BlizzCon, Blizzard Entertainment’s two-day celebration for enthusiasts of its popular computer games, converged this past weekend in Anaheim, Calif. Blizzard used the event to reveal its upcoming “Cataclysm” expansion pack for World of Warcraft, and also provided details of other games in development.
Cataclysm builds on a massively multiplayer game that’s been in continuous play since 2004, and has been added onto twice already with expansion packs. While previous expansion packs have emphasized improvements that mainly benefit high-level players, Blizzard is going back to basics with Cataclysm by offering new content to attract both new and existing players.
Accompanying some changes to Azeroth, the mythical land World of Warcraft uses as its setting, are completely revamped quests. Blizzard wanted to create quests that tied in to the new zones and were more enjoyable to the casual player. New “instances” have been added, for example—triggered events that players initiate when they go on questions—along with improved loot tables that should hand players more valuable items.
Cataclysm will also introduce improvements to the game’s graphics engine, permitting players with higher end computers to experience higher quality video. Blizzard development proudly showed off improved water effects. Both representatives we spoke to stated that the minimum hardware requirements to play the game will not be increased.
StarCraft II and Diablo III
While Cataclysm took center stage at BlizzCon 2009, it wasn’t the only thing that Blizzard showed off. The company also offered details on two other products in its development pipeline, both of which will be available for the Mac: StarCraft II, its sequel to its hugely popular space-based real-time strategy game, and Diablo III, a new installment of Blizzard’s “dungeon crawl”-style action role playing game.
At BlizzCon Blizzard explained that Battle.net is being redesigned to keep players online without dropping the connection. It will offer additional challenges, more co-op gameplay modes and achievements that can be earned which require your being connected as you launch the game. Blizzard said that Battle.net is undergoing a complete hardware upgrade to accommodate the changes. Older titles will still run.
A new cooperate multiplayer party system within StarCraft II will allow you to team up against computer-controlled players. The system will also offer achievements for cooperation during gameplay.
Blizzard estimates that StarCraft II’s single-player mode will offer between 20 and 30 hours of gameplay. Players can play some of the title’s 26 missions differently via branching and each mission averages about an hour to complete.

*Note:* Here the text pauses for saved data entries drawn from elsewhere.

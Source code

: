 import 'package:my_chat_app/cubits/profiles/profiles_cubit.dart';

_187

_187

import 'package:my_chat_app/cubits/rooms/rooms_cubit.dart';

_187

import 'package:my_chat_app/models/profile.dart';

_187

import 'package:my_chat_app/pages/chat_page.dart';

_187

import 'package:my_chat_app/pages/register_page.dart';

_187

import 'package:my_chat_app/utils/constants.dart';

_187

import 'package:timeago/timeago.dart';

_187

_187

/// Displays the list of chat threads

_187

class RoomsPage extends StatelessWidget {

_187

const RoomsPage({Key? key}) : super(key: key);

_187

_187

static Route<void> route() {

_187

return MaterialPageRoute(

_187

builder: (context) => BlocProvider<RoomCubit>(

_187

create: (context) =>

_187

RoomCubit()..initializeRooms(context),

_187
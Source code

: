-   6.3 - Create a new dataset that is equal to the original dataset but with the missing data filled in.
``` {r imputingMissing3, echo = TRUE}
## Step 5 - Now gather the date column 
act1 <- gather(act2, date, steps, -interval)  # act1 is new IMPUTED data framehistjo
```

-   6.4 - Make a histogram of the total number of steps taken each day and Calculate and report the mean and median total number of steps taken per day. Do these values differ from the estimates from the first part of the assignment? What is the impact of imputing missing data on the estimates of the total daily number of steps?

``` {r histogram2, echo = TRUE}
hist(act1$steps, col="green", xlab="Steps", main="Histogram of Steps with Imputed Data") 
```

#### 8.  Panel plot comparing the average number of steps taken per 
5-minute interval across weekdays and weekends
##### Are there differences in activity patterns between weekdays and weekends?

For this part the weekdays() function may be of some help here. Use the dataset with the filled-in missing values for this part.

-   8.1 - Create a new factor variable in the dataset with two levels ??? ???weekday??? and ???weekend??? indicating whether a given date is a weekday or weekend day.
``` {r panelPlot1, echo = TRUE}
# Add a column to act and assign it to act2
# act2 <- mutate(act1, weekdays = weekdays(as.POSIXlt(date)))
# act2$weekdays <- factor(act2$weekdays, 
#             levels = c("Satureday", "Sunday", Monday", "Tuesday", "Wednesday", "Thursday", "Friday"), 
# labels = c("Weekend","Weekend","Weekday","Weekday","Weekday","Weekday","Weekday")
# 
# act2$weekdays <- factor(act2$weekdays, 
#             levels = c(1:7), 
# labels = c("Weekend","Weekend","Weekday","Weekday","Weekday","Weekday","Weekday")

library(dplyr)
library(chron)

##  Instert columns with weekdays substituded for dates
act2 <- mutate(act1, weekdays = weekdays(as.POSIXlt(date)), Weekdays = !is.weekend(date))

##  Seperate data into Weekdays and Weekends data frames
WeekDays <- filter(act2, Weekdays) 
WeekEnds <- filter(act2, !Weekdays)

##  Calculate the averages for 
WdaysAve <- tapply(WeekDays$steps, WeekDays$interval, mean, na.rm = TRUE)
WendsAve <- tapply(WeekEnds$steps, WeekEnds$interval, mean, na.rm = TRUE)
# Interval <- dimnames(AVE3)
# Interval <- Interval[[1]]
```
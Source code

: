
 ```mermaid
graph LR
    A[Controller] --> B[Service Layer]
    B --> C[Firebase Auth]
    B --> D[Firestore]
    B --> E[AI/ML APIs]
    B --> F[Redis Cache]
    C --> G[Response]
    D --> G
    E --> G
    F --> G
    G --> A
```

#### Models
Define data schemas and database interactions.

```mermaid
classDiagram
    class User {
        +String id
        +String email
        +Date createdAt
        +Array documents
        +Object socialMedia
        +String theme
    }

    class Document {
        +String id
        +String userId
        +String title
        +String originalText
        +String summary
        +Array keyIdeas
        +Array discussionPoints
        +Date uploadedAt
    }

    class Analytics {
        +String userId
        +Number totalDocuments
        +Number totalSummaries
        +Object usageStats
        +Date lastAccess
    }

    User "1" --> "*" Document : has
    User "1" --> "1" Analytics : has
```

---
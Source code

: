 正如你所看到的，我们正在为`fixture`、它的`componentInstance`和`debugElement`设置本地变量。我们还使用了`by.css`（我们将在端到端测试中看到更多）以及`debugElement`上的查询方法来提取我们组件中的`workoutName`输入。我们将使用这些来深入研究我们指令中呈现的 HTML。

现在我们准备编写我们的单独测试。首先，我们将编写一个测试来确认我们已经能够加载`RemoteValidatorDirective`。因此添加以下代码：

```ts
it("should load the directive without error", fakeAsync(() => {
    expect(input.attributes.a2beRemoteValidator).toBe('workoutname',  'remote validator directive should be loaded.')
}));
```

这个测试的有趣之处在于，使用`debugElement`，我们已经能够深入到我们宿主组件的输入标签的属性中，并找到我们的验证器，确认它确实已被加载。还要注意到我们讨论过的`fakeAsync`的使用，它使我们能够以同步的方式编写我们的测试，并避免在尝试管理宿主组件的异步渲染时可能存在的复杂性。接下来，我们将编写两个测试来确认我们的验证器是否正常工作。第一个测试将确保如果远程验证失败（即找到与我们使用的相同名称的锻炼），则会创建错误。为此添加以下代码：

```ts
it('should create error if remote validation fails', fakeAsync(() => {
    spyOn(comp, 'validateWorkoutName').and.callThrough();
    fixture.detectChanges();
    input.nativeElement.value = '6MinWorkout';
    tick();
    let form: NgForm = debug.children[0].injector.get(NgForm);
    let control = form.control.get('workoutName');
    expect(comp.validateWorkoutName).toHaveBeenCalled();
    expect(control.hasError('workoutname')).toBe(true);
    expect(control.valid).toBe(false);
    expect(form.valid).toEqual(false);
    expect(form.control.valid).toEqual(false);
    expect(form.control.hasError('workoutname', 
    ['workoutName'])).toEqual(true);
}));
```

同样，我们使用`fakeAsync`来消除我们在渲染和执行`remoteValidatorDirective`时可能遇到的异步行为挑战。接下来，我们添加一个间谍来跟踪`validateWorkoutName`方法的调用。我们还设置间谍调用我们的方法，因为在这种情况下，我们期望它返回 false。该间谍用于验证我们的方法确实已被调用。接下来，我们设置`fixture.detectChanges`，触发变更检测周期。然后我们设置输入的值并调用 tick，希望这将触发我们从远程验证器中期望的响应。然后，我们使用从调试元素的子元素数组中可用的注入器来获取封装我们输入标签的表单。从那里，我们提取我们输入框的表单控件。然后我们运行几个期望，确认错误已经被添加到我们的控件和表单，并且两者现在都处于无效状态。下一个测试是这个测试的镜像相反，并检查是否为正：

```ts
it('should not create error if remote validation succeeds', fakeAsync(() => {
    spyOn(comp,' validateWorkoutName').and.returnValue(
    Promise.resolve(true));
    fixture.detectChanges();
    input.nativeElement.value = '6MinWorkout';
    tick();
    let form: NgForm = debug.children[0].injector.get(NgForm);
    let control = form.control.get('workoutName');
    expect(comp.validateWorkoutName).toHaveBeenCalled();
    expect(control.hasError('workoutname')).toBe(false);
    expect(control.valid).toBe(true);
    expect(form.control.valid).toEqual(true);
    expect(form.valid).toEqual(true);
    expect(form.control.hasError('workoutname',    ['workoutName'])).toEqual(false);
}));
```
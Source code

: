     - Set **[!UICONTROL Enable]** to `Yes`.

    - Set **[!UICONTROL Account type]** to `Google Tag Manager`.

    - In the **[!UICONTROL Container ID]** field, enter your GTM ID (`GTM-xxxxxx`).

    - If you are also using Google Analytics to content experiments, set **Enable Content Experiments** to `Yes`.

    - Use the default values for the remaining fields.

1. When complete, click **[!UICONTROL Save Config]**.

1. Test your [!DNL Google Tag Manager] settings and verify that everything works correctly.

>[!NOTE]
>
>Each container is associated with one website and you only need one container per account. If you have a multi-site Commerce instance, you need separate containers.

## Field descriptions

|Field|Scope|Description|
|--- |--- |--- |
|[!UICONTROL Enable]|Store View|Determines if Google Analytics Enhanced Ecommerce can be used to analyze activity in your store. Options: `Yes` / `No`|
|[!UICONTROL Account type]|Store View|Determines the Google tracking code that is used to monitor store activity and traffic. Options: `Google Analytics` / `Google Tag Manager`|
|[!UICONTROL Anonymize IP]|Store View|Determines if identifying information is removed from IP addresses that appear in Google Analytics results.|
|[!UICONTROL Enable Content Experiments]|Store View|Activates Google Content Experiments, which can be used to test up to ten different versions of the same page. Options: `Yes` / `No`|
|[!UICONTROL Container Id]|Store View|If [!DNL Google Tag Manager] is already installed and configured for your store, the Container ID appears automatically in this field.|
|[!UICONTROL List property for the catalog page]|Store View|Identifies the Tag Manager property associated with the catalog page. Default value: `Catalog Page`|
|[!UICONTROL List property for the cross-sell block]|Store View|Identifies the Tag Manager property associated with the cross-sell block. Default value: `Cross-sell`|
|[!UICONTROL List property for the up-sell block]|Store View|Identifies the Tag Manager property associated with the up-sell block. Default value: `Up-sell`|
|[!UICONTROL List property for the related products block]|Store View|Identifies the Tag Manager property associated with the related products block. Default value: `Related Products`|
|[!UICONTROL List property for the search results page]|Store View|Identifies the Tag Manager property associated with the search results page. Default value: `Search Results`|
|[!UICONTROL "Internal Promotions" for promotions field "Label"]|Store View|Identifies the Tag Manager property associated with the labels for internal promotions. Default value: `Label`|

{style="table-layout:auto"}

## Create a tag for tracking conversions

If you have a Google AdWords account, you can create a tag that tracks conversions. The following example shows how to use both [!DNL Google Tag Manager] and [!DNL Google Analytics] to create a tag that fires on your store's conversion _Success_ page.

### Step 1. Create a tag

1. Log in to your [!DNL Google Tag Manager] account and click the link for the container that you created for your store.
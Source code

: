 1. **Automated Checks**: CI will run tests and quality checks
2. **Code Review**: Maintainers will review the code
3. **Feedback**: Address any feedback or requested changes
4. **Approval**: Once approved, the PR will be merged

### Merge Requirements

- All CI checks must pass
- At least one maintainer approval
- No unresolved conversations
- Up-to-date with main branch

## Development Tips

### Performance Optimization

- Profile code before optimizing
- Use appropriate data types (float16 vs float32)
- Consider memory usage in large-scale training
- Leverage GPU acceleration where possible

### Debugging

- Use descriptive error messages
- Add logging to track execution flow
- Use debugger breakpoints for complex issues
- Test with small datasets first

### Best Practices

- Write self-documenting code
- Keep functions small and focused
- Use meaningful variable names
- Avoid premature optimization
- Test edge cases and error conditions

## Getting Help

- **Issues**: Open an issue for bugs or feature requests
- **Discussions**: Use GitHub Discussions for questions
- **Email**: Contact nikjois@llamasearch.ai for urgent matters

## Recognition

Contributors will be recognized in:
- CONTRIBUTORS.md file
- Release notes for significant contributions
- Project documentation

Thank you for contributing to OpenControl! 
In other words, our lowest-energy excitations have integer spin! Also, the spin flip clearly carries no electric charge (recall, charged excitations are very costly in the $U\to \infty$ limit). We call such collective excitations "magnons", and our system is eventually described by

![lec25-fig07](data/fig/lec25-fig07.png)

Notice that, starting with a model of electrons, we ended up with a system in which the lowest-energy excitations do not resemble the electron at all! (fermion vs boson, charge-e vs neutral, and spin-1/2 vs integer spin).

Blizzard doesn’t expect to launch a demo prior to StarCraft II’s release, but some portion of the game’s audience will be able to test a beta version of StarCraft II through the Battle.net service.
Diablo III is shaping up to be at least as long as Diablo II, and will feature randomized dungeons, quests and boss encounters. This will take a couple play-throughs to see and do everything.
Battle.net will feature increasingly difficult competition ladders for Diablo III. Blizzard representatives stated that Battle.net is being redesigned to facilitate playing with both friends and players around your level.
The recently-announced Monk class is being regarded as a “fragile tank” of sorts—a “tank,” in gamer’s parlance, is a character that can absorb damage while others in the party attack enemies or try to achieve quest goals. The Monk character can readily engage a small to medium size group of enemies and hold his own. In cases where the Monk is surrounded by enemies, players can use a new combo system for attacks previously unseen in any Diablo title.